In The Midnight Hour: Sorella
Open Until: 2:00 am, Tue-Sat; 12:00 am, Sun
Drinking Until: close, 7 days
Food Until: close, 7 days
Sorella, Sara Krathen and Emma Hearst's punchy ode to Piedmont, has remained a mainstay on the restaurant-saturated Lower East Side since opening two and a half years ago in the mist of a middling economy. No doubt, Hearst's deft melding of traditional Piedmontese ingredients and edgy, Loisaida flair played its part, but staying open 'til 2am five days a week along the central vein of a notoriously late-night neighborhood can't have hurt either.
The restaurant presents itself as a kind of backwards mullet: party in the front, with a communal table and cozy bar seating; serious dining in the back, where two and four-tops sit beneath flattering low light in a sea of white brick. By the time we took our seats at said communal table, the dining room had quieted down, but the area up front was cacophonous. And so we sidled up next to a couple pawing over asparagus salad and a group of European visitors and their hosts, who spent much of their time debating over selections on the comprehensive Italy-centric wine list.
The menu is divided into small plates (qualcosina, or "a little something"), pastas, sides, and the requisite cheeses and meats. In keeping with the casual atmosphere, a daily-changing list of entrees is presented on a separate card titled, "Tonight We Have". Each table gets a cone of complimentary grissini to start the meal. Ours were exhausted before the first dishes arrived, and it's worth noting that they were refilled shortly after. Service on the whole was extremely pleasant, and our sleeve-tattooed waitress was attentive without being intrusive.
Crispy veal sweetbreads ($14) are no stranger to most progressive menus around town, but Hearst takes some some liberties with her preparation that make this dish sing. There's the cornmeal crust, which adds a light and ultra-crisp textural contrast to the creamy offal, turning them into a kind of popcorn chicken for fancy folk, as well as an addictive passion fruit-bacon sauce—the fruity tang and porcine unctuousness amplifying one another. The plate gets a scattering of scallions which cut through the heavier elements with their sweet onion bite.
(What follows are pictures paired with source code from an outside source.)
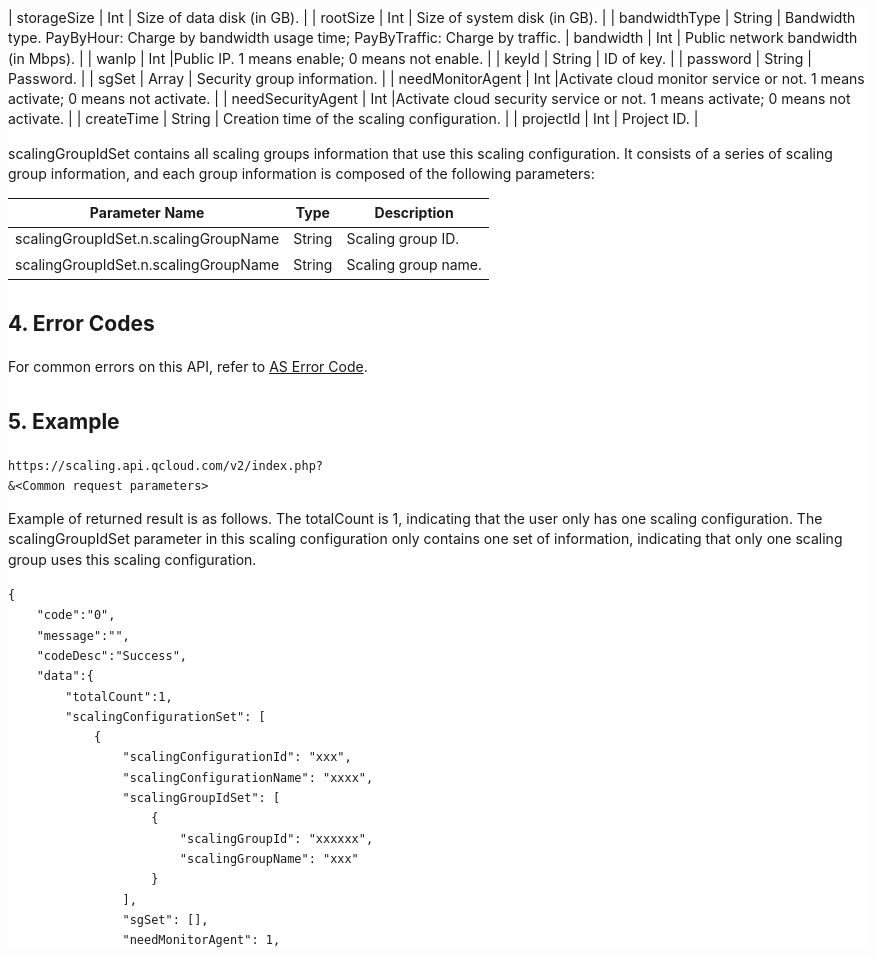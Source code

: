 | storageSize | Int | Size of data disk (in GB). | 
| rootSize | Int | Size of system disk (in GB). |
| bandwidthType | String | Bandwidth type. PayByHour: Charge by bandwidth usage time; PayByTraffic: Charge by traffic. 
| bandwidth | Int | Public network bandwidth (in Mbps). | 
| wanIp | Int |Public IP. 1 means enable; 0 means not enable. | 
| keyId | String | ID of key.  | 
| password | String | Password. | 
| sgSet | Array | Security group information. | 
| needMonitorAgent | Int |Activate cloud monitor service or not. 1 means activate; 0 means not activate. | 
| needSecurityAgent | Int |Activate cloud security service or not. 1 means activate; 0 means not activate. | 
| createTime | String | Creation time of the scaling configuration. | 
| projectId | Int | Project ID. | 

scalingGroupIdSet contains all scaling groups information that use this scaling configuration. It consists of a series of scaling group information, and each group information is composed of the following parameters:

| Parameter Name | Type | Description |
|---------|---------|---------|
| scalingGroupIdSet.n.scalingGroupName| String | Scaling group ID. |
| scalingGroupIdSet.n.scalingGroupName| String | Scaling group name. |

## 4. Error Codes
For common errors on this API, refer to [AS Error Code](http://intl.cloud.tencent.com/document/product/377/8946).

## 5. Example

```
https://scaling.api.qcloud.com/v2/index.php?
&<Common request parameters>
```
Example of returned result is as follows. The totalCount is 1, indicating that the user only has one scaling configuration. The scalingGroupIdSet parameter in this scaling configuration only contains one set of information, indicating that only one scaling group uses this scaling configuration.
```
{
    "code":"0",
    "message":"",
    "codeDesc":"Success",    
    "data":{
        "totalCount":1,
        "scalingConfigurationSet": [
            {
                "scalingConfigurationId": "xxx",
                "scalingConfigurationName": "xxxx",
                "scalingGroupIdSet": [
                    {
                        "scalingGroupId": "xxxxxx",
                        "scalingGroupName": "xxx"
                    }
                ],
                "sgSet": [],
                "needMonitorAgent": 1,
```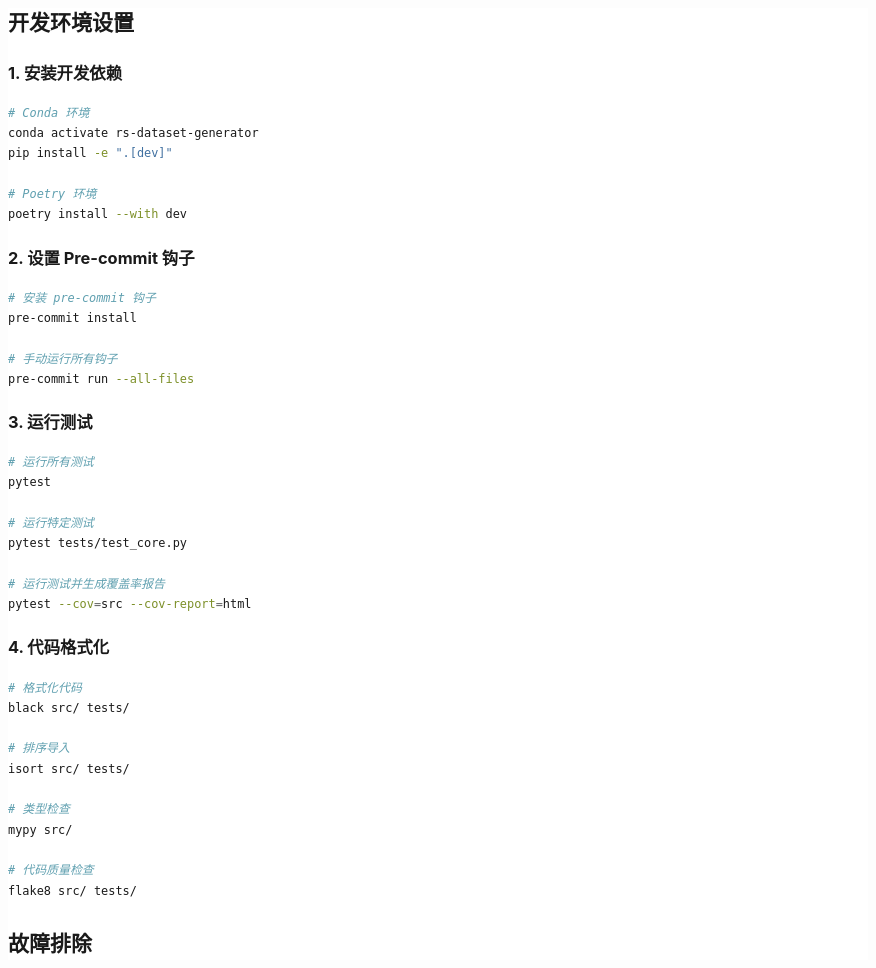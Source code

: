 ## 开发环境设置

### 1. 安装开发依赖

```bash
# Conda 环境
conda activate rs-dataset-generator
pip install -e ".[dev]"

# Poetry 环境
poetry install --with dev
```

### 2. 设置 Pre-commit 钩子

```bash
# 安装 pre-commit 钩子
pre-commit install

# 手动运行所有钩子
pre-commit run --all-files
```

### 3. 运行测试

```bash
# 运行所有测试
pytest

# 运行特定测试
pytest tests/test_core.py

# 运行测试并生成覆盖率报告
pytest --cov=src --cov-report=html
```

### 4. 代码格式化

```bash
# 格式化代码
black src/ tests/

# 排序导入
isort src/ tests/

# 类型检查
mypy src/

# 代码质量检查
flake8 src/ tests/
```

## 故障排除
Also from the qualcosina section of the menu, Hearst Ranch beef carne cruda ($14), which comes from the chef's family cattle ranch (although, to call it a "family ranch" seems a little silly considering it's one of the largest in California), arrives as a puck of glistening, roughly-cut filet topped with a jumble of fried shallots and offset by a lemon aioli and bias-cut sugar snap peas with parmigiano-reggiano. The beef itself needed a bit more salt, but that may well have been intentional—eaten together, the dish found its footing. Of course, if pure, unadulterated raw cow flavor is what you're into, this is some lovely grass-fed meat despite being far from local.
Many of the pastas have some fun little twist, from the brown butter pears served with gnocchi to the pepperoncini that dot a dish of thick, tubular pici with spicy pork ragu. A seasonal special, ruby red shrimp risotto ($15) with ramp pesto and pickled ramps sounds like what it is: springtime critic bait, and a fine plate at that. Juicy, just-cooked shrimp bring out the inherent sweetness behind the jolt of pickled ramps. The bright flavors ramp up a creamy, earthy green risotto, dusted with Parmesan and studded with melted ramp greens. Bulbous agnolotti ($14), stuffed with tender short rib sprinkled with Parmesan and bathed in sage butter, are a denser version than most—a $14 pasta that eats like an entree. The doughy pockets are crimped at the edges with the care of a creepy adult doll house hobbyist.
A selection of desserts are on offer, as well as gelato ($8 for 3 scoops) and baked goods from sister cafe Stellina next door. The gelato comes in some pretty awesome flavors, like Banananimal (banana gelato with caramel-coated animal crackers) and Chunky Sorella (salted caramel gelato with chocolate-covered pretzels and fudge), and they have enough butterfat to be mistaken for frozen custard—but disappointingly, the scoops we tried all bordered on being cloyingly sweet.
When fries, pizza or nearby-Chinatown just won't do, Sorella is a logical next step up from greasier midnight snacks.